A escola se coloca, portanto, como uma instituição hierarquizada que visa estender sua institucionalização à infância e à adolescência. A definição de tais fatores reside na observação simples da realidade cotidiana das salas de aula: estratificação em níveis, classes, todos baseados na divisão etária, desconsiderando totalmente o processo cognitivo. Procedendo assim, a escola universaliza toda uma etapa da vida do homem. Definitivamente, a escola não é um espaço de igualdade, antes, reproduz a latente divisão existente na sociedade, a qual presta seus serviços.

IV – a realidade educacional desnuda

Tentando estabelecer o contraponto com a lógica academicista, o artigo decidiu relacionar as idéias aqui expostas e as realidades conhecidas; os dados empíricos que dizem respeito à educação no estado fluminense. Até que ponto as idéias dos teóricos ‘otimistas’ da educação podem ser entendidas como possibilidades concretas? Esta pergunta é sintomática e abre espaço para a desconstrução de uma formação utópica a que são submetidos os alunos das faculdades de formação de professores Brasil afora.

No Rio de Janeiro, a realidade educacional põe por terra todas as teorias que pregam a escola como a redentora da sociedade.
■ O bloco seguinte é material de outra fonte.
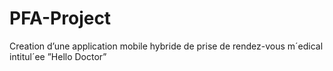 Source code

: # PFA-Project
 Creation d’une application mobile hybride de prise de rendez-vous m´edical intitul´ee ”Hello Doctor”

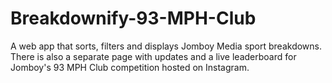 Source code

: # Breakdownify-93-MPH-Club
A web app that sorts, filters and displays Jomboy Media sport breakdowns. There is also a separate page with updates and a live leaderboard for Jomboy's 93 MPH Club competition hosted on Instagram. 
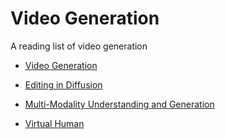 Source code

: # Video Generation




A reading list of video generation

* [Video Generation](https://github.com/yzhang2016/video-generation-survey/blob/main/video-generation.md)

* [Editing in Diffusion](https://github.com/yzhang2016/video-generation-survey/blob/main/Editing-in-Diffusion.md)

* [Multi-Modality Understanding and Generation](https://github.com/yzhang2016/video-generation-survey/blob/main/Multi-modality%20Generation.md)

* [Virtual Human](https://github.com/yzhang2016/video-generation-survey/blob/main/virtual_human.md)
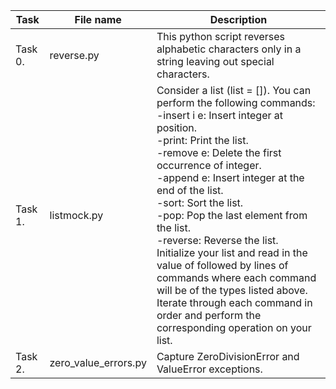 | Task | File name | Description |
| --- | --- | --- |
| Task 0. | reverse.py | This python script reverses alphabetic characters only in a string leaving out special characters. |
| Task 1. | listmock.py | Consider a list (list = []). You can perform the following commands: <br>  -insert i e: Insert integer  at position. <br>  -print: Print the list.<br> -remove e: Delete the first occurrence of integer.<br> -append e: Insert integer  at the end of the list. <br> -sort: Sort the list. <br> -pop: Pop the last element from the list. <br> -reverse: Reverse the list.<br> Initialize your list and read in the value of  followed by  lines of commands where each command will be of the  types listed above. Iterate through each command in order and perform the corresponding operation on your list. |
| Task 2. | zero_value_errors.py | Capture ZeroDivisionError and ValueError exceptions. |

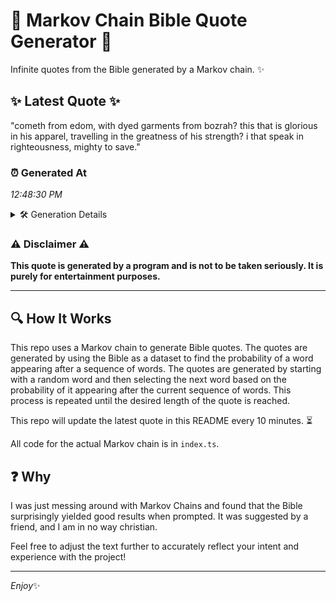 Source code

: # 📖 Markov Chain Bible Quote Generator 📖

Infinite quotes from the Bible generated by a Markov chain. ✨

## ✨ Latest Quote ✨
"cometh from edom, with dyed garments from bozrah? this that is glorious in his apparel, travelling in the greatness of his strength? i that speak in righteousness, mighty to save."

### ⏰ Generated At
*12:48:30 PM*

<details>
    <summary>🛠️ Generation Details</summary>
    <p>
        <strong>🌱 Seed:</strong> cometh<br>
        <strong>🔄 Iterations:</strong> 29<br>
        <strong>📜 Context History:</strong><br>[ cometh ]: from<br>[ cometh, from ]: edom,<br>[ cometh, from, edom, ]: with<br>[ cometh, from, edom,, with ]: dyed<br>[ cometh, from, edom,, with, dyed ]: garments<br>[ cometh, from, edom,, with, dyed, garments ]: from<br>[ from, edom,, with, dyed, garments, from ]: bozrah?<br>[ edom,, with, dyed, garments, from, bozrah? ]: this<br>[ with, dyed, garments, from, bozrah?, this ]: that<br>[ dyed, garments, from, bozrah?, this, that ]: is<br>[ garments, from, bozrah?, this, that, is ]: glorious<br>[ from, bozrah?, this, that, is, glorious ]: in<br>[ bozrah?, this, that, is, glorious, in ]: his<br>[ this, that, is, glorious, in, his ]: apparel,<br>[ that, is, glorious, in, his, apparel, ]: travelling<br>[ is, glorious, in, his, apparel,, travelling ]: in<br>[ glorious, in, his, apparel,, travelling, in ]: the<br>[ in, his, apparel,, travelling, in, the ]: greatness<br>[ his, apparel,, travelling, in, the, greatness ]: of<br>[ apparel,, travelling, in, the, greatness, of ]: his<br>[ travelling, in, the, greatness, of, his ]: strength?<br>[ in, the, greatness, of, his, strength? ]: i<br>[ the, greatness, of, his, strength?, i ]: that<br>[ greatness, of, his, strength?, i, that ]: speak<br>[ of, his, strength?, i, that, speak ]: in<br>[ his, strength?, i, that, speak, in ]: righteousness,<br>[ strength?, i, that, speak, in, righteousness, ]: mighty<br>[ i, that, speak, in, righteousness,, mighty ]: to<br>[ that, speak, in, righteousness,, mighty, to ]: save.<br>
    </p>
</details>

### ⚠️ Disclaimer ⚠️
**This quote is generated by a program and is not to be taken seriously. It is purely for entertainment purposes.**

---

## 🔍 How It Works

This repo uses a Markov chain to generate Bible quotes. The quotes are generated by using the Bible as a dataset to find the probability of a word appearing after a sequence of words. The quotes are generated by starting with a random word and then selecting the next word based on the probability of it appearing after the current sequence of words. This process is repeated until the desired length of the quote is reached.

This repo will update the latest quote in this README every 10 minutes. ⏳

All code for the actual Markov chain is in `index.ts`.

## ❓ Why

I was just messing around with Markov Chains and found that the Bible surprisingly yielded good results when prompted. 
It was suggested by a friend, and I am in no way christian.

Feel free to adjust the text further to accurately reflect your intent and experience with the project!

---

*Enjoy*✨
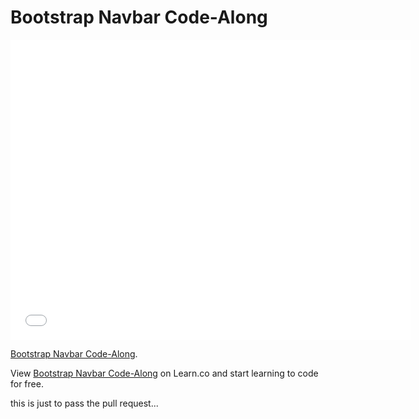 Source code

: # Bootstrap Navbar Code-Along

<iframe width="640" height="480" src="//www.youtube.com/embed/bWVUo67pShU?rel=0&modestbranding=1" frameborder="0" allowfullscreen></iframe>

<p><a href="https://www.youtube.com/watch?v=bWVUo67pShU">Bootstrap Navbar Code-Along</a>.</p>

<p data-visibility='hidden'>View <a href='https://learn.co/lessons/bootstrap-navbar-code-along' title='Bootstrap Navbar Code-Along'>Bootstrap Navbar Code-Along</a> on Learn.co and start learning to code for free.</p>

this is just to pass the pull request...
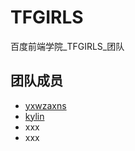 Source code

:# TFGIRLS
百度前端学院_TFGIRLS_团队

## 团队成员
* [yxwzaxns](http://github.com/yxwzaxns)
* [kylin](http://github.com/kylinv)
* xxx
* xxx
Melhor seria se analisássemos a educação como algo fragmentado, que tem sua expressão baseada nas suas distintas conjunturas. A questão de classe deve ser excluída do debate? Se for o caso, é puramente pretensioso. Como bem aponta o Reimer, a escola não é uma necessidade da população, mas uma imposição do Estado, tendo em vista a enorme coerção ideológica a que são condicionados seus agentes (pacientes).

Em São Gonçalo, o descaso com relação à educação é explícito. 15 creches públicas já fecharam suas portas pela falta de repasse financeiro. Há anos a administração pública tem desrespeitado a LDB que prevê que as Secretarias Municipais de Educação assumam a responsabilidade sobre as creches comunitárias. No município do Rio, a Escola Municipal Levy Neves agoniza com a superlotação de alunos. Por determinação da prefeitura, o número de turmas foi reduzido pela metade, obrigando os alunos a se espremerem num espaço minúsculo.

Como podem ser discutidas teorias educacionais na universidade se nem mesmo a realidade concreta nos permite realizá-las. Seria medo de assumir os fatos? Talvez, Reimer esteja certo. A escola não é um espaço de igualdade. Antes, reproduz a latente divisão existente na sociedade, a qual presta seus serviços. Analisando a escola brasileira, bem como os projetos para ‘democratização’ do ensino, percebemos diversas incoerências que vão desde os objetivos aos fins. Recentemente, uma proposta de implementação de política de cotas para negros nas universidades caiu como uma bomba sobre o colo da elite, que viu a possibilidade de perder uma fatia gorda de suas vagas socialmente reservadas.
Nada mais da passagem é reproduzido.